-------- TASK MATERIAL --------
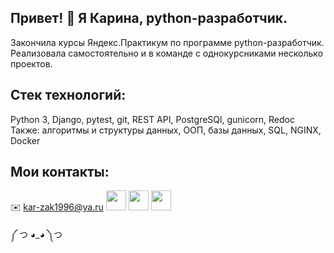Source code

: ## Привет! 👋 Я Карина, python-разработчик.
Закончила курсы Яндекс.Практикум по программе python-разработчик. Реализовала самостоятельно и в команде с однокурсниками несколько проектов.

## Стек технологий: 
Python 3, Django, pytest, git, REST API, PostgreSQl, gunicorn, Redoc
Также: алгоритмы и структуры данных, ООП, базы данных, SQL, NGINX, Docker

## Мои контакты:
:envelope: kar-zak1996@ya.ru
[<img height="32" width="32" src="https://simpleicons.org/icons/telegram.svg" />](https://t.me/solar_ka)
[<img height="32" width="32" src="https://simpleicons.org/icons/linkedin.svg" />](https://www.linkedin.com/in/solar-ka/)
[<img height="32" width="32" src="https://hhru.github.io/api/logos/min-hh-red.eps" />](https://hh.ru/resume/1c098656ff0b3d9d1a0039ed1f46436d37637a)

༼ つ ◕_◕ ༽つ
<!--
**solar-ka/solar-ka** is a ✨ _special_ ✨ repository because its `README.md` (this file) appears on your GitHub profile.

Here are some ideas to get you started:

- 🔭 I’m currently working on ...
- 🌱 I’m currently learning ...
- 👯 I’m looking to collaborate on ...
- 🤔 I’m looking for help with ...
- 💬 Ask me about ...
- 📫 How to reach me: ...
- 😄 Pronouns: ...
- ⚡ Fun fact: ...
-->
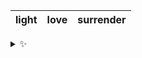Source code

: | light | love | surrender |
| :---: | :--: | :-------: |

<details>
  <summary>✨</summary>
  These words are chosen at random each day. New words will appear here tomorrow morning.
</details>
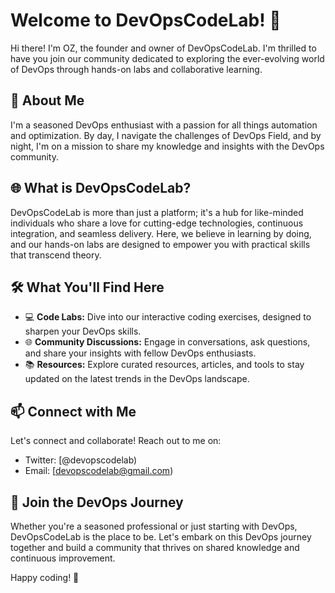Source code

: # Welcome to DevOpsCodeLab! 👋

Hi there! I'm OZ, the founder and owner of DevOpsCodeLab. I'm thrilled to have you join our community dedicated to exploring the ever-evolving world of DevOps through hands-on labs and collaborative learning.

## 🚀 About Me

I'm a seasoned DevOps enthusiast with a passion for all things automation and optimization. By day, I navigate the challenges of DevOps Field, and by night, I'm on a mission to share my knowledge and insights with the DevOps community.

## 🌐 What is DevOpsCodeLab?

DevOpsCodeLab is more than just a platform; it's a hub for like-minded individuals who share a love for cutting-edge technologies, continuous integration, and seamless delivery. Here, we believe in learning by doing, and our hands-on labs are designed to empower you with practical skills that transcend theory.

## 🛠️ What You'll Find Here

- 💻 **Code Labs:** Dive into our interactive coding exercises, designed to sharpen your DevOps skills.
- 🌐 **Community Discussions:** Engage in conversations, ask questions, and share your insights with fellow DevOps enthusiasts.
- 📚 **Resources:** Explore curated resources, articles, and tools to stay updated on the latest trends in the DevOps landscape.

## 📫 Connect with Me

Let's connect and collaborate! Reach out to me on:

- Twitter: [@devopscodelab)
- Email: [devopscodelab@gmail.com)

## 🌱 Join the DevOps Journey

Whether you're a seasoned professional or just starting with DevOps, DevOpsCodeLab is the place to be. Let's embark on this DevOps journey together and build a community that thrives on shared knowledge and continuous improvement.

Happy coding! 🚀

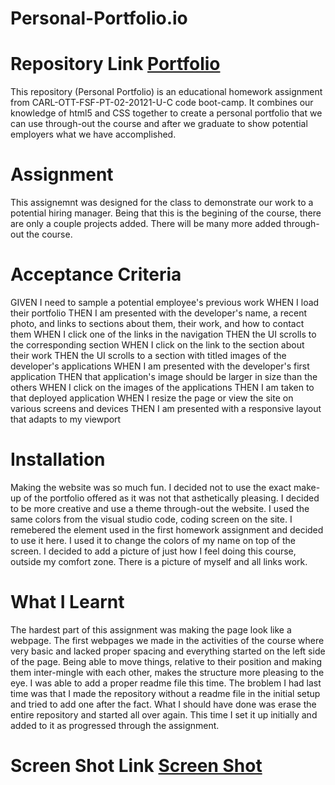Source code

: # Personal-Portfolio.io

# Repository Link <a href="https://github.com/NathanWichmann/Personal-Portfolio.io"> Portfolio</a>

This repository (Personal Portfolio) is an educational homework assignment from CARL-OTT-FSF-PT-02-20121-U-C code boot-camp. It combines our knowledge of 
html5 and CSS together to create a personal portfolio that we can use through-out the course and after we graduate to show potential employers what we have 
accomplished. 

# Assignment
This assignemnt was designed for the class to demonstrate our work to a potential hiring manager. Being that this is the begining of the course, there are only a couple 
projects added. There will be many more added through-out the course.

# Acceptance Criteria 
<copied from the homework assignment directly>
GIVEN I need to sample a potential employee's previous work
WHEN I load their portfolio
THEN I am presented with the developer's name, a recent photo, and links to sections about them, their work, and how to contact them
WHEN I click one of the links in the navigation
THEN the UI scrolls to the corresponding section
WHEN I click on the link to the section about their work
THEN the UI scrolls to a section with titled images of the developer's applications
WHEN I am presented with the developer's first application
THEN that application's image should be larger in size than the others
WHEN I click on the images of the applications
THEN I am taken to that deployed application
WHEN I resize the page or view the site on various screens and devices
THEN I am presented with a responsive layout that adapts to my viewport

# Installation 
Making the website was so much fun. I decided not to use the exact make-up of the portfolio offered as it was not that asthetically pleasing.
I decided to be more creative and use a theme through-out the website. I used the same colors from the visual studio code, coding screen on the site. 
I remebered the <span> element used in the first homework assignment and decided to use it here. I used it to change the colors of my name on 
top of the screen. I decided to add a picture of just how I feel doing this course, outside my comfort zone. There is a picture of myself and all links work. 



# What I Learnt 
The hardest part of this assignment was making the page look like a webpage. The first webpages we made in the activities of the course where 
very basic and lacked proper spacing and everything started on the left side of the page. Being able to move things, relative to their position and making them
inter-mingle with each other, makes the structure more pleasing to the eye. 
I was able to add a proper readme file this time. The broblem I had last time was that I made the repository without a readme file in the initial setup and 
tried to add one after the fact. What I should have done was erase the entire repository and started all over again. This time I set it up initially and 
added to it as progressed through the assignment. 

# Screen Shot Link <a href="https://github.com/NathanWichmann/Personal-Portfolio.io/blob/main/Screenshot%20(7).png"> Screen Shot</a> 







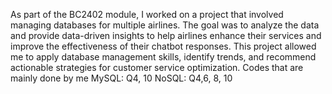As part of the BC2402 module, I worked on a project that involved managing databases for multiple airlines. The goal was to analyze the data and provide data-driven insights to help airlines enhance their services and improve the effectiveness of their chatbot responses. This project allowed me to apply database management skills, identify trends, and recommend actionable strategies for customer service optimization.
Codes that are mainly done by me
MySQL: Q4, 10
NoSQL: Q4,6, 8, 10
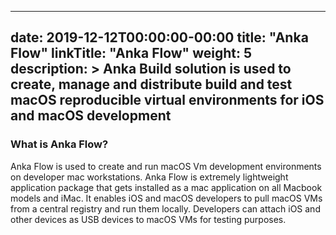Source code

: 
---
date: 2019-12-12T00:00:00-00:00
title: "Anka Flow"
linkTitle: "Anka Flow"
weight: 5
description: >
  Anka Build solution is used to create, manage and distribute build and test macOS reproducible virtual environments for iOS and macOS development
---

###  What is Anka Flow?
Anka Flow is used to create and run macOS Vm development environments on developer mac workstations. Anka Flow is extremely lightweight application package that gets installed as a mac application on all Macbook models and iMac. It enables iOS and macOS developers to pull macOS VMs from a central registry and run them locally. Developers can attach iOS and other devices as USB devices to macOS VMs for testing purposes.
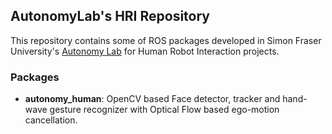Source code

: ## AutonomyLab's HRI Repository

This repository contains some of ROS packages developed in Simon Fraser University's [Autonomy Lab](http://autonomy.cs.sfu.ca) for Human Robot Interaction projects.

### Packages

- **autonomy_human**: OpenCV based Face detector, tracker and hand-wave gesture recognizer with Optical Flow based ego-motion cancellation.
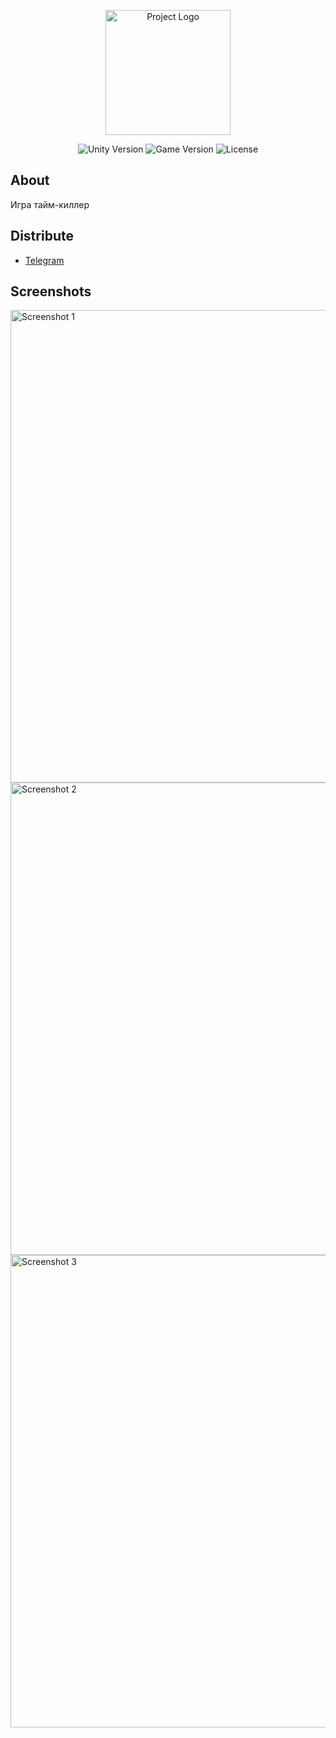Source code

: <p align="center">
      <img src="https://i.ibb.co/zfDTMqk/Logo.png" alt="Project Logo" width="200">
</p>

<p align="center">
   <img src="https://img.shields.io/badge/Unity%202022.3.15f1%20LTS%20-%20Version%20-%20violet" alt="Unity Version">
   <img src="https://img.shields.io/badge/Build-Game%20Version-greenyellow" alt="Game Version">
   <img src="https://img.shields.io/badge/No%20Licence-Licence-whitered" alt="License">
</p>

## About

Игра тайм-киллер

## Distribute

- [Telegram](https://t.me/ghgkgkrjkfjfjkxeddkkw)

## Screenshots

<p>
      <img src="https://i.ibb.co/DQNQvd1/Screenshot-1.png" alt="Screenshot 1" width="756">
      <img src="https://i.ibb.co/8XKLgFB/Screenshot-2.png" alt="Screenshot 2" width="756">
      <img src="https://i.ibb.co/cxNzbg4/Screenshot-3.png" alt="Screenshot 3" width="756">
</p>
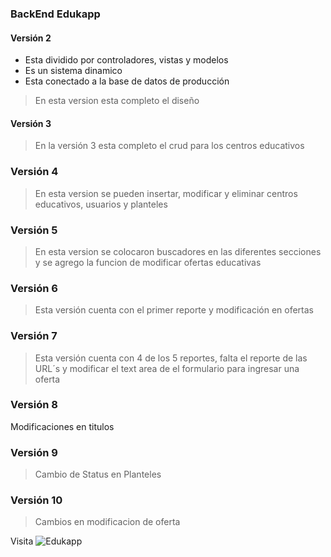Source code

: ### BackEnd Edukapp
#### Versión 2 

* Esta dividido por controladores, vistas y modelos
* Es un sistema dinamico 
* Esta conectado a la base de datos de producción

>En esta version esta completo el diseño

#### Versión 3
>En la versión 3 esta completo el crud para los centros educativos

### Versión 4
>En esta version se pueden insertar, modificar y eliminar centros educativos, usuarios y planteles

### Versión 5
>En esta version se colocaron buscadores en las diferentes secciones y se agrego la funcion de modificar ofertas educativas

### Versión 6
>Esta versión cuenta con el primer reporte y modificación en ofertas 

### Versión 7
>Esta versión cuenta con 4 de los 5 reportes, falta el reporte de las URL´s y modificar el text area de el formulario para ingresar una oferta

### Versión 8
Modificaciones en titulos

### Versión 9 
>Cambio de Status en Planteles

### Versión 10 
>Cambios en modificacion de oferta

Visita ![Edukapp](https://edukapp.com.mx/)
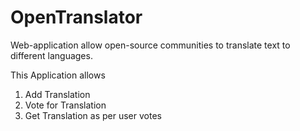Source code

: # OpenTranslator
Web-application allow open-source communities to translate text to different languages.

This Application allows
1. Add Translation
2. Vote for Translation
3. Get Translation as per user votes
--------
● **WORK TO COMPLETE**: Your answer must be exactly the lines from the one containing "Status en Planteles" through the last line of the records above, both included, with every picture left out.

● **RESULT**:
>Cambio de Status en Planteles

### Versión 10 
>Cambios en modificacion de oferta

Visita ![Edukapp](https://edukapp.com.mx/)
Source code

: # OpenTranslator
Web-application allow open-source communities to translate text to different languages.

This Application allows
1. Add Translation
2. Vote for Translation
3. Get Translation as per user votes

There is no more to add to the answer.